[Task brief] For the entries below, work out how many lines contain the string "current" and write only the number.

[Material for this task]
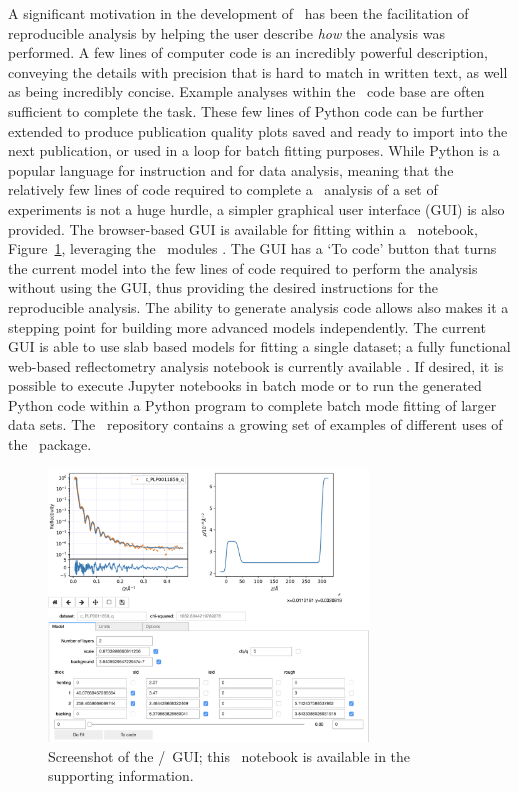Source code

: \documentclass[pdf,preprint]{iucr}
\begin{document}
A significant motivation in the development of \ has been the facilitation of reproducible analysis by helping the user describe \emph{how} the analysis was performed. A few lines of computer code is an incredibly powerful description, conveying the details with precision that is hard to match in written text, as well as being incredibly concise.
Example analyses within the \ code base are often sufficient to complete the task.
These few lines of Python code can be further extended to produce publication quality plots saved and ready to import into the next publication, or used in a loop for batch fitting purposes.
While Python is a popular language for instruction and for data analysis, meaning that the relatively few lines of code required to complete a \ analysis of a set of experiments is not a huge hurdle, a simpler graphical user interface (GUI) is also provided.
The browser-based GUI is available for fitting within a \Jupyter\ notebook, Figure~\ref{fig:gui}, leveraging the \ipywidgets\ modules \cite{ipywidgets}. The GUI has a `To code' button that turns the current model into the few lines of code required to perform the analysis without using the GUI, thus providing the desired instructions for the reproducible analysis. The ability to generate analysis code allows also makes it a stepping point for building more advanced models independently.
The current GUI is able to use slab based models for fitting a single dataset; a fully functional web-based reflectometry analysis notebook is currently available \cite{Nelson2018}.
If desired, it is possible to execute Jupyter notebooks in batch mode or to run the generated Python code within a Python program to complete batch mode fitting of larger data sets. The \ repository contains a growing set of examples of different uses of the \ package.

\begin{figure}
  \includegraphics[width=85mm]{./supporting_information/gui.png}
  \caption{Screenshot of the \Jupyter/\ipywidgets\ GUI; this \Jupyter\ notebook is available in the supporting information.}
  \label{fig:gui}
\end{figure}
\end{document}
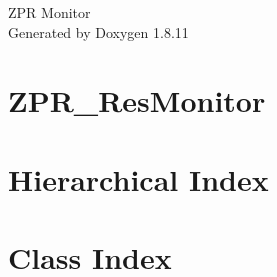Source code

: \documentclass[twoside]{book}
\newcommand{\+}{\discretionary{\mbox{\scriptsize$\hookleftarrow$}}{}{}}
\newcommand{\clearemptydoublepage}{%
  \newpage{\pagestyle{empty}\cleardoublepage}%
}
\begin{document}
\hypersetup{pageanchor=false,
             bookmarksnumbered=true,
             pdfencoding=unicode
            }
\begin{titlepage}
\vspace*{7cm}
\begin{center}%
{\Large Z\+PR Monitor }\\
\vspace*{1cm}
{\large Generated by Doxygen 1.8.11}\\
\end{center}
\end{titlepage}
\clearemptydoublepage
\tableofcontents
\clearemptydoublepage
{}
\hypersetup{pageanchor=true}

\chapter{Z\+P\+R\+\_\+\+Res\+Monitor}
\label{md_README}
\hypertarget{md_README}{}

\chapter{Hierarchical Index}

\chapter{Class Index}

\end{document}
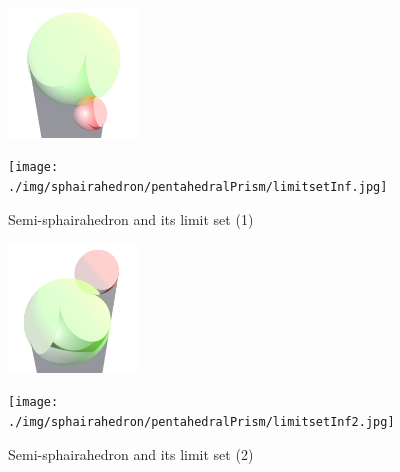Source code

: \documentclass[suppldata, dvipdfmx]{interact}
\theoremstyle{plain}%
\theoremstyle{definition}
\theoremstyle{remark}
\theoremstyle{problemstyle}
\begin{document}
\begin{figure}[h!tbp]
 \begin{minipage}{0.48\textwidth}
  \begin{minipage}[t]{0.23\textwidth}
   \centering
   \includegraphics[width=1.35in, height=1.35in, keepaspectratio]{./img/sphairahedron/pentahedralPrism/sphairahedronInf.jpg}
   \label{fig:pentahedralPrismInfPositiveSphairahedron}
  \end{minipage}
  \hspace*{\fill}
  \begin{minipage}[t]{0.23\textwidth}
   \centering
   \texttt{[image: ./img/sphairahedron/pentahedralPrism/limitsetInf.jpg]}
   \label{fig:pentahedralPrismInfPositiveLimit}
  \end{minipage}
  \hspace*{\fill}
  \caption{Semi-sphairahedron and its limit set (1)}
  \label{fig:pentahedralPrismInfPositive}
 \end{minipage}
 \hspace*{\fill}
 \begin{minipage}{0.48\textwidth}
  \begin{minipage}[t]{0.23\textwidth}
   \centering
   \includegraphics[width=1.35in, height=1.35in, keepaspectratio]{./img/sphairahedron/pentahedralPrism/sphairahedronInf2.jpg}
   \label{fig:pentahedralPrismInfSphairahedron4}
  \end{minipage}
  \hspace*{\fill}
  \begin{minipage}[t]{0.23\textwidth}
   \centering
   \texttt{[image: ./img/sphairahedron/pentahedralPrism/limitsetInf2.jpg]}
   \label{fig:pentahedralPrismInfLimit4}
  \end{minipage}
  \hspace*{\fill}
  \caption{Semi-sphairahedron and its limit set (2)}
  \label{fig:pentahedralPrismInfNeg}
 \end{minipage}
\end{figure}
\end{document}
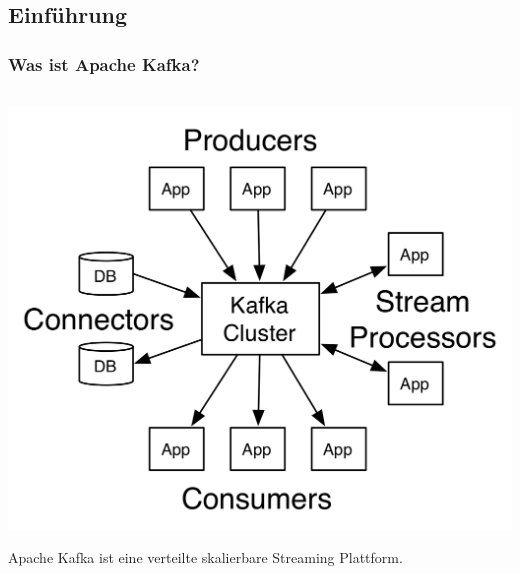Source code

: \subsection{Einführung}
\begin{frame}
\frametitle{Was ist Apache Kafka?}
\begin{columns}[T]
	\begin{column}[T]{0.49\textwidth}
		
	\end{column}
	\begin{column}[T]{0.49\textwidth}
		
\end{column}
\end{columns}
	\centering
	\includegraphics[scale=1.2]{figure/kafka-apis.png}

	Apache Kafka ist eine verteilte skalierbare Streaming Plattform.


\end{frame}

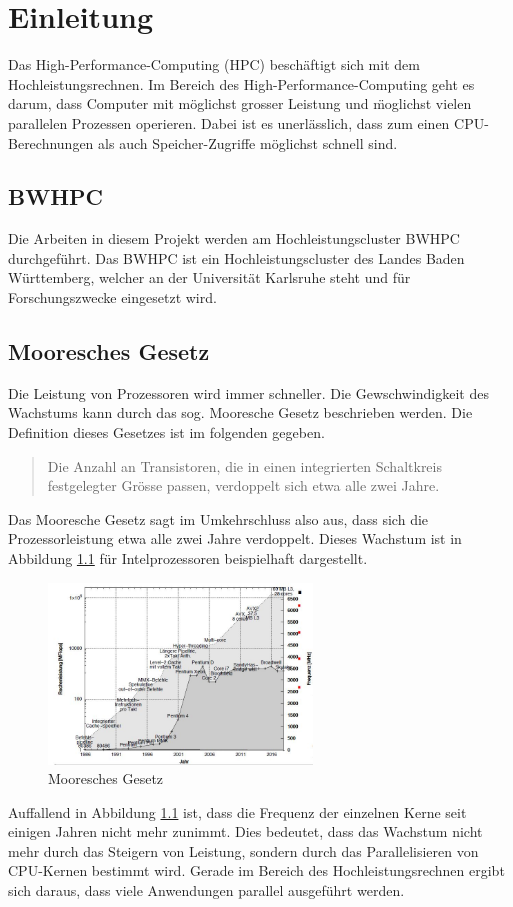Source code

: \chapter{Einleitung}
\label{sec:einl}
Das High-Performance-Computing (HPC) besch\"aftigt sich mit dem Hochleistungsrechnen. Im Bereich des High-Performance-Computing geht es darum, dass Computer mit m\"oglichst grosser Leistung und \"moglichst vielen parallelen Prozessen operieren. Dabei ist es unerl\"asslich, dass zum einen CPU-Berechnungen als auch Speicher-Zugriffe m\"oglichst schnell sind.
\section{BWHPC}
Die Arbeiten in diesem Projekt werden am Hochleistungscluster BWHPC durchgef\"uhrt. Das BWHPC ist ein Hochleistungscluster des Landes Baden W\"urttemberg, welcher an der Universit\"at Karlsruhe steht und f\"ur Forschungszwecke eingesetzt wird.
\section{Mooresches Gesetz}
Die Leistung von Prozessoren wird immer schneller. Die Gewschwindigkeit des Wachstums kann durch das sog. Mooresche Gesetz beschrieben werden. Die Definition dieses Gesetzes ist im folgenden gegeben.

\begin{quote}Die Anzahl an Transistoren, die in einen integrierten Schaltkreis festgelegter Gr\"osse passen, verdoppelt sich etwa alle zwei Jahre.~\cite{Schanze.25.02.2016}\end{quote}
Das Mooresche Gesetz sagt im Umkehrschluss also aus, dass sich die Prozessorleistung etwa alle zwei Jahre verdoppelt. Dieses Wachstum ist in Abbildung \ref{fig:moore} f\"ur Intelprozessoren beispielhaft dargestellt.

\begin{figure}[h]
	\centering
	\includegraphics[width=7cm]{fig/Moore.jpg}
	\caption{Mooresches Gesetz}
	\label{fig:moore}
\end{figure}
Auffallend in Abbildung \ref{fig:moore} ist, dass die Frequenz der einzelnen Kerne seit einigen Jahren nicht mehr zunimmt. Dies bedeutet, dass das Wachstum nicht mehr durch das Steigern von Leistung, sondern durch das Parallelisieren von CPU-Kernen bestimmt wird. Gerade im Bereich des Hochleistungsrechnen ergibt sich daraus, dass viele Anwendungen parallel ausgef\"uhrt werden.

[Result for this task] 2